One of the central themes in ARS 06 is the idea of paradise. To make this point as clear as possible, the museum space is rich on works featuring nature in all its forms and manifestations - it’s been quite a while since I saw a show with so many animals in it. The exhibition is a straight and rather uneventful trip between the two opposites - it all starts with swans flying across Kiasma lobby towards a Swan Lake (Gerda Steiner and Jörg Lenzlinger’s work), where they contemplate shrubs and rubbish of human civilization together with a bunch of other animals (I’m not kidding) and ends with Genesis according to parrots, a video installation by Sergio Vega, featuring parrots discussing Genesis and colonialism. But, of course, paradise is lost, and anyway how would we distinguish paradise without the other extreme. Se on closer look every idyllic scene reveals signs of decay, entropy, and corruption. Nasty-looking intestines spill out from perfectly geometric wall tiles in Adriana Varejao’s installations, Kent Henricksen alters bucolic rococo embroideries by adding objects from S&M and Ku Klux Klan , and then there is even more embroidery by Angelo Filomeno with his trademark luxurious horror scenes. The spectator is invited to consider Buddist tradition of paradise as an inner refuge and meditation (Monti Toembolsat, Tabaimo, Shu-Min Lin), lost paradise in Carl Michael von Hausswolff and Thomas Nordanstad video from abandoned Hashima island, seemingly unavoidable paradise of Japanese cyber-punk fairies (Motohiko Odani), etc.

Most of the works on the show seem to share simple “one thought-one work” unambiguous approach, and gallery-like craftiness. All in all, the choice of works follows the conservative themes of the exhibition. As Kiasma Museum director Tuula Karjalainen puts it in foreword to the exhibition catalogue, “we no longer have an absolute certainty of right and wrong, everything has become so complicated and very relative”. Exactly.

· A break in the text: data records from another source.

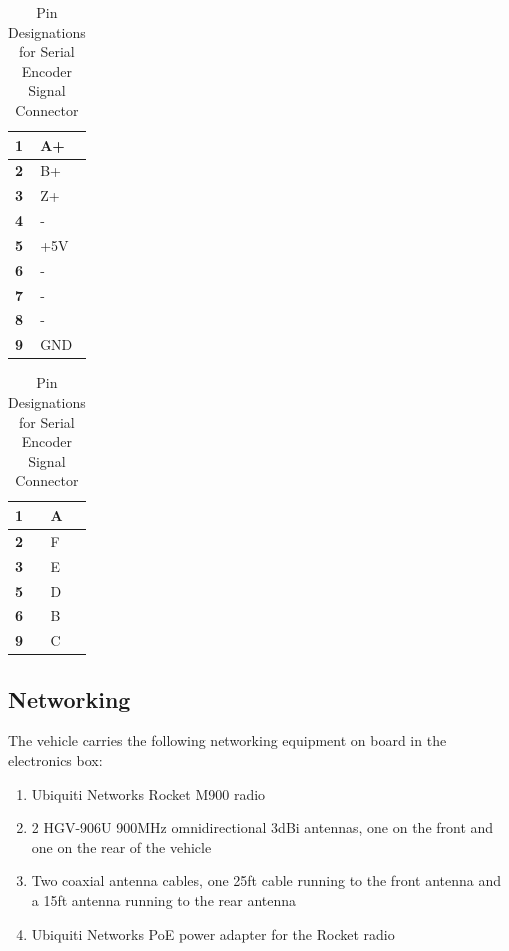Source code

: \begin{table}[H]
\centering
\caption{Pin Designations for Serial Encoder Signal Connector}
\label{pintable}
\begin{tabular}{|l|l|}
\hline
\textbf{1} & A+  \\ \hline
\textbf{2} & B+  \\ \hline
\textbf{3} & Z+ \\ \hline
\textbf{4} & - \\ \hline
\textbf{5} & +5V  \\ \hline
\textbf{6} & -  \\ \hline
\textbf{7} & -  \\ \hline
\textbf{8} & -  \\ \hline
\textbf{9} & GND  \\ \hline
\end{tabular}
\end{table}

\newpage

\begin{table}[H]
\centering
\caption{Pin Designations for Serial Encoder Signal Connector}
\label{pintable}
\begin{tabular}{|l|l|}
\hline
\textbf{1} & A  \\ \hline
\textbf{2} & F  \\ \hline
\textbf{3} & E \\ \hline
\textbf{5} & D\\ \hline
\textbf{6} & B \\ \hline
\textbf{9} & C \\ \hline
\end{tabular}
\end{table}

\subsection{Networking}
\noindent The vehicle carries the following networking equipment on board in the electronics box:\\
\begin{enumerate}
\item Ubiquiti Networks Rocket M900 radio
\item 2 HGV-906U 900MHz omnidirectional 3dBi antennas, one on the front and one on the rear of the vehicle
\item Two coaxial antenna cables, one 25ft cable running to the front antenna and a 15ft antenna running to the rear antenna
\item Ubiquiti Networks PoE power adapter for the Rocket radio
\end{enumerate}

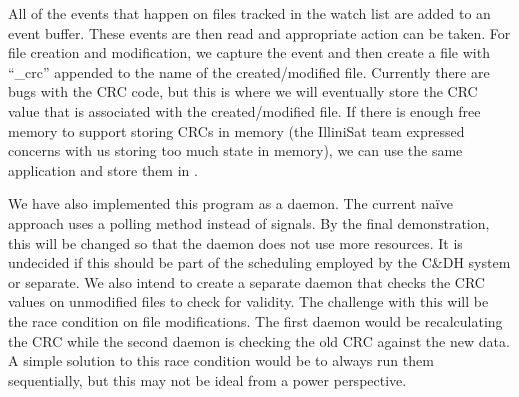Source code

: All of the events that happen on files tracked in the watch list are added to an
 event buffer.  These events are then read and appropriate action
can be taken. For file creation and modification, we capture the event and then
create a file with ``\_crc'' appended to the name of the created/modified file.
Currently there are bugs with the CRC code, but this is where we will eventually
store the CRC value that is associated with the created/modified file.  If there
is enough free memory to support storing CRCs in memory (the IlliniSat team
expressed concerns with us storing too much state in memory), we can use the
same application and store them in .

We have also implemented this program as a daemon. The current na\"ive approach 
uses a polling method instead of signals.  By the final demonstration, this
will be changed so that the daemon does not use more resources.  It is undecided
if this should be part of the  scheduling employed by the C\&DH system
or separate.  We also intend to create a separate daemon that checks the CRC 
values on unmodified files to check for validity.  The challenge with this will
be the race condition on file modifications.  The first daemon would be
recalculating the CRC while the second daemon is checking the old CRC against
the new data.  A simple solution to this race condition would be to always run
them sequentially, but this may not be ideal from a power perspective.
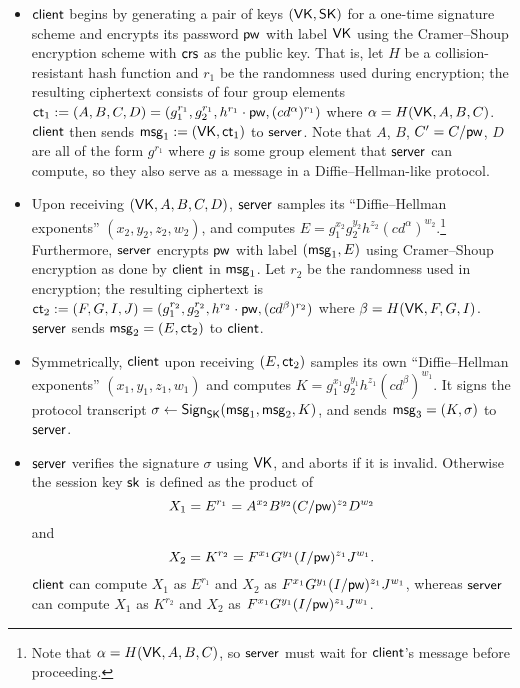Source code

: \begin{itemize}
	\item $\mathsf{client}$ begins by generating a pair of keys $(\mathsf{VK},\mathsf{SK})$ for a one-time signature scheme and encrypts its password $\mathsf{pw}$ with label $\mathsf{VK}$ using the Cramer--Shoup encryption scheme with $\mathsf{crs}$ as the public key. That is, let $H$ be a collision-resistant hash function and $r_1$ be the randomness used during encryption; the resulting ciphertext consists of four group elements $\mathsf{ct}_1 := (A,B,C,D) = (g_1^{r_1}, g_2^{r_1}, h^{r_1} \cdot\mathsf{pw}, (cd^\alpha)^{r_1})$ where $\alpha = H(\mathsf{VK}, A, B, C)$. $\mathsf{client}$ then sends $\mathsf{msg}_{1} := (\mathsf{VK}, \mathsf{ct}_1)$ to $\mathsf{server}$. Note that $A$, $B$, $C' = C/\mathsf{pw}$, $D$ are all of the form $g^{r_1}$ where $g$ is some group element that $\mathsf{server}$ can compute, so they also serve as a message in a Diffie--Hellman-like protocol.
	
	\item Upon receiving $(\mathsf{VK},A,B,C,D)$, $\mathsf{server}$ samples its ``Diffie--Hellman exponents'' $(x_2, y_2, z_2, w_2)$, and computes $E = g_1^{x_2}g_2^{y_2}h^{z_2}(cd^\alpha)^{w_2}$.\footnote{Note that $\alpha = H(\mathsf{VK},A,B,C)$, so $\mathsf{server}$ must wait for $\mathsf{client}$'s message before proceeding.} Furthermore, $\mathsf{server}$ encrypts $\mathsf{pw}$ with label $(\mathsf{msg}_{1}, E)$ using Cramer--Shoup encryption as done by $\mathsf{client}$ in $\mathsf{msg}_{1}$. Let $r_2$ be the randomness used in encryption; the resulting ciphertext is $\mathsf{ct}_2:=(F,G,I,J) = (g_1^{r_2}, g_2^{r_2}, h^{r_2} \cdot\mathsf{pw}, (cd^\beta)^{r_2})$ where $\beta = H(\mathsf{VK}, F, G, I)$. $\mathsf{server}$ sends $\mathsf{msg}_{2} = (E,\mathsf{ct}_2)$ to $\mathsf{client}$.
	
	\item Symmetrically, $\mathsf{client}$ upon receiving $(E,\mathsf{ct}_2)$ samples its own ``Diffie--Hellman exponents'' $(x_1,y_1,z_1,w_1)$ and computes $K = g_1^{x_1}g_2^{y_1}h^{z_1}(cd^\beta)^{w_1}$. It signs the protocol transcript $\sigma \gets \mathsf{Sign}_{\mathsf{SK}}(\mathsf{msg}_{1},\mathsf{msg}_{2},K)$, and sends $\mathsf{msg}_{3} = (K, \sigma)$ to $\mathsf{server}$.
	
	\item $\mathsf{server}$ verifies the signature $\sigma$ using $\mathsf{VK}$, and aborts if it is invalid. Otherwise the session key $\mathsf{sk}$ is defined as the product of
	\[
	X_1 = E^{r_1} = A^{x_2}B^{y_2}(C/\mathsf{pw})^{z_2}D^{w_2}
	\]
	and
	\[
	X_2 = K^{r_2} = F^{x_1}G^{y_1}(I/\mathsf{pw})^{z_1}J^{w_1}.
	\]
	$\mathsf{client}$ can compute $X_1$ as $E^{r_1}$ and $X_2$ as $F^{x_1}G^{y_1}(I/\mathsf{pw})^{z_1}J^{w_1}$, whereas $\mathsf{server}$ can compute $X_1$ as $K^{r_2}$ and $X_2$ as $F^{x_1}G^{y_1}(I/\mathsf{pw})^{z_1}J^{w_1}$.
\end{itemize}

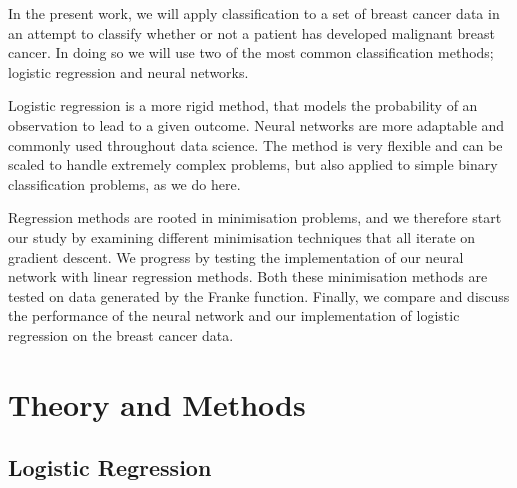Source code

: \documentclass[a4paper, 
amsfonts, 
amssymb, 
amsmath, 
reprint, 
showkeys, 
nofootinbib, 
twoside]{revtex4-2}
\begin{document}
In the present work, we will apply classification to a set of breast cancer data in an attempt to classify whether or not a patient has developed malignant breast cancer. In doing so we will use two of the most common classification methods; logistic regression and neural networks. 

Logistic regression is a more rigid method, that models the probability of an observation to lead to a given outcome. Neural networks are more adaptable and commonly used throughout data science. The method is very flexible and can be scaled to handle extremely complex problems, but also applied to simple binary classification problems, as we do here.

Regression methods are rooted in minimisation problems, and we therefore start our study by examining different minimisation techniques that all iterate on gradient descent. We progress by testing the implementation of our neural network with linear regression methods. Both these minimisation methods are tested on data generated by the Franke function. Finally, we compare and discuss the performance of the neural network and our implementation of logistic regression on the breast cancer data. 

\section{Theory and Methods}

\subsection{Logistic Regression}
\end{document}
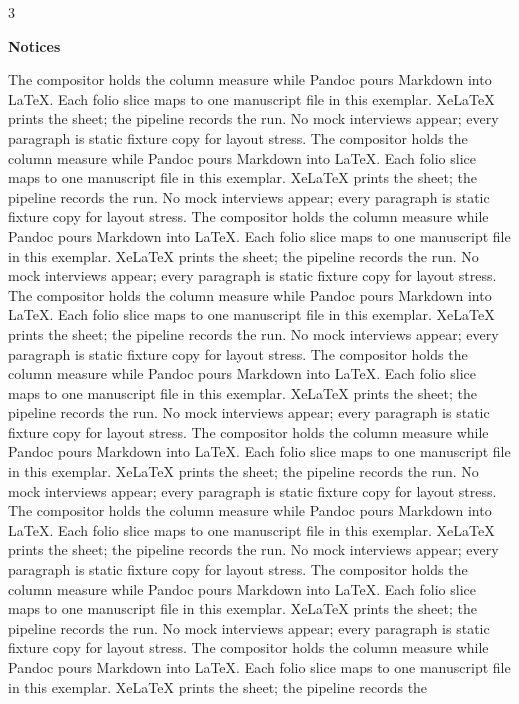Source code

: \documentclass[
]{article}
\begin{document}
\begin{multicols}{3}

\textbf{Notices}

The compositor holds the column measure while Pandoc pours Markdown into
LaTeX. Each folio slice maps to one manuscript file in this exemplar.
XeLaTeX prints the sheet; the pipeline records the run. No mock
interviews appear; every paragraph is static fixture copy for layout
stress. The compositor holds the column measure while Pandoc pours
Markdown into LaTeX. Each folio slice maps to one manuscript file in
this exemplar. XeLaTeX prints the sheet; the pipeline records the run.
No mock interviews appear; every paragraph is static fixture copy for
layout stress. The compositor holds the column measure while Pandoc
pours Markdown into LaTeX. Each folio slice maps to one manuscript file
in this exemplar. XeLaTeX prints the sheet; the pipeline records the
run. No mock interviews appear; every paragraph is static fixture copy
for layout stress. The compositor holds the column measure while Pandoc
pours Markdown into LaTeX. Each folio slice maps to one manuscript file
in this exemplar. XeLaTeX prints the sheet; the pipeline records the
run. No mock interviews appear; every paragraph is static fixture copy
for layout stress. The compositor holds the column measure while Pandoc
pours Markdown into LaTeX. Each folio slice maps to one manuscript file
in this exemplar. XeLaTeX prints the sheet; the pipeline records the
run. No mock interviews appear; every paragraph is static fixture copy
for layout stress. The compositor holds the column measure while Pandoc
pours Markdown into LaTeX. Each folio slice maps to one manuscript file
in this exemplar. XeLaTeX prints the sheet; the pipeline records the
run. No mock interviews appear; every paragraph is static fixture copy
for layout stress. The compositor holds the column measure while Pandoc
pours Markdown into LaTeX. Each folio slice maps to one manuscript file
in this exemplar. XeLaTeX prints the sheet; the pipeline records the
run. No mock interviews appear; every paragraph is static fixture copy
for layout stress. The compositor holds the column measure while Pandoc
pours Markdown into LaTeX. Each folio slice maps to one manuscript file
in this exemplar. XeLaTeX prints the sheet; the pipeline records the
run. No mock interviews appear; every paragraph is static fixture copy
for layout stress. The compositor holds the column measure while Pandoc
pours Markdown into LaTeX. Each folio slice maps to one manuscript file
in this exemplar. XeLaTeX prints the sheet; the pipeline records the

\end{multicols}
\end{document}

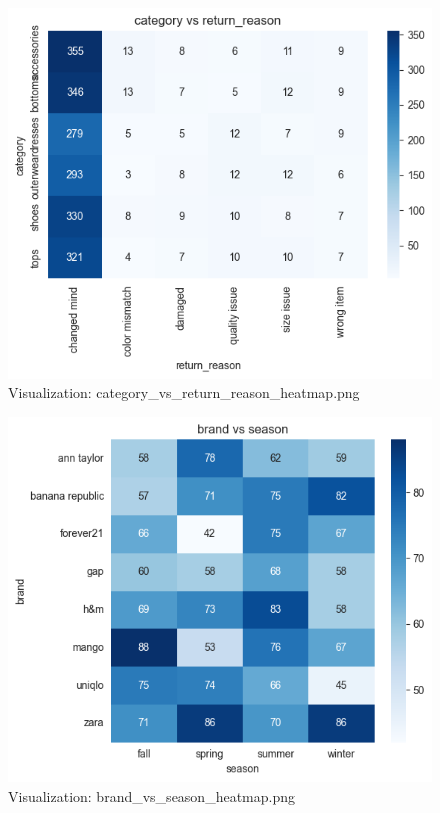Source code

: \documentclass{article}%
\begin{document}
\vspace{10pt}%
\\%
\begin{minipage}[c]{0.48\textwidth}%


\begin{figure}[H]%
\centering%
\includegraphics[width=\linewidth]{output/plots/category_vs_return_reason_heatmap.png}%
\caption{Visualization: category\_vs\_return\_reason\_heatmap.png}%
\end{figure}

%
\end{minipage}%
\begin{minipage}[c]{0.48\textwidth}%


\begin{figure}[H]%
\centering%
\includegraphics[width=\linewidth]{output/plots/brand_vs_season_heatmap.png}%
\caption{Visualization: brand\_vs\_season\_heatmap.png}%
\end{figure}

%
\end{minipage}%
\end{document}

From the works that stand out, can be mentioned Mark Raidpere’s video that we have seen last year in Estonian pavilion in Venice, an exceptionally absorbing piece portraying 10 convicts; Charles Sandison’s media installation that creates its own linguistic world; The 1st Complaints Choir of Birmingham by Tellervo Kalleinen and Oliver Kochta, who amazingly enough succeeded in uniting catharses of creating art and complaining.

During the opening, Roi Vaara showed his new performance, The Golden Handshake, where the artist was shaking hands with the public, living small flecks of gold on their hands. The image of Finnish Parliament served as a background for this performance.